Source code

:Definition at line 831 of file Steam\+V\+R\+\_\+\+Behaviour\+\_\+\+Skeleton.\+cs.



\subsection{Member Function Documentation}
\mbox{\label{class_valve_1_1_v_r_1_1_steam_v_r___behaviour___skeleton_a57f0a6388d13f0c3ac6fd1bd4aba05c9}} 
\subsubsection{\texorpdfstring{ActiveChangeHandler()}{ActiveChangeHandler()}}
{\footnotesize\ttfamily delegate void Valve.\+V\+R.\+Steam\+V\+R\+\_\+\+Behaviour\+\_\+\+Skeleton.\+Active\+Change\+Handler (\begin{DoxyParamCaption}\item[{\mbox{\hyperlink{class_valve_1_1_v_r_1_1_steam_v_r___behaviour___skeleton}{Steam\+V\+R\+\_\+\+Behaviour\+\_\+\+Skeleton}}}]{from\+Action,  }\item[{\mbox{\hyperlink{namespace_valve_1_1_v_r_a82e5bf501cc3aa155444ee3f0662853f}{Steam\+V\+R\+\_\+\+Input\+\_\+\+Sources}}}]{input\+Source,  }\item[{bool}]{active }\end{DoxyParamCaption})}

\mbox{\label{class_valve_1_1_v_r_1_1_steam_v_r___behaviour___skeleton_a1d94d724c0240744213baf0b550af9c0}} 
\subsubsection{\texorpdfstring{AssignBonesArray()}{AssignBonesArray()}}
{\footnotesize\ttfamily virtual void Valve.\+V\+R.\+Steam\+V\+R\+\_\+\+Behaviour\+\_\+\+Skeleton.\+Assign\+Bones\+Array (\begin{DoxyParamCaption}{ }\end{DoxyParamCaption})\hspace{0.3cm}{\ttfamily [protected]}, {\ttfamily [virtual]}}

→ **Exercise requirements**: Copy each line of the listing above that contains the word "mbox".

→ **Output**:
\mbox{\label{class_valve_1_1_v_r_1_1_steam_v_r___behaviour___skeleton_a57f0a6388d13f0c3ac6fd1bd4aba05c9}} 
{\footnotesize\ttfamily delegate void Valve.\+V\+R.\+Steam\+V\+R\+\_\+\+Behaviour\+\_\+\+Skeleton.\+Active\+Change\+Handler (\begin{DoxyParamCaption}\item[{\mbox{\hyperlink{class_valve_1_1_v_r_1_1_steam_v_r___behaviour___skeleton}{Steam\+V\+R\+\_\+\+Behaviour\+\_\+\+Skeleton}}}]{from\+Action,  }\item[{\mbox{\hyperlink{namespace_valve_1_1_v_r_a82e5bf501cc3aa155444ee3f0662853f}{Steam\+V\+R\+\_\+\+Input\+\_\+\+Sources}}}]{input\+Source,  }\item[{bool}]{active }\end{DoxyParamCaption})}
\mbox{\label{class_valve_1_1_v_r_1_1_steam_v_r___behaviour___skeleton_a1d94d724c0240744213baf0b550af9c0}} 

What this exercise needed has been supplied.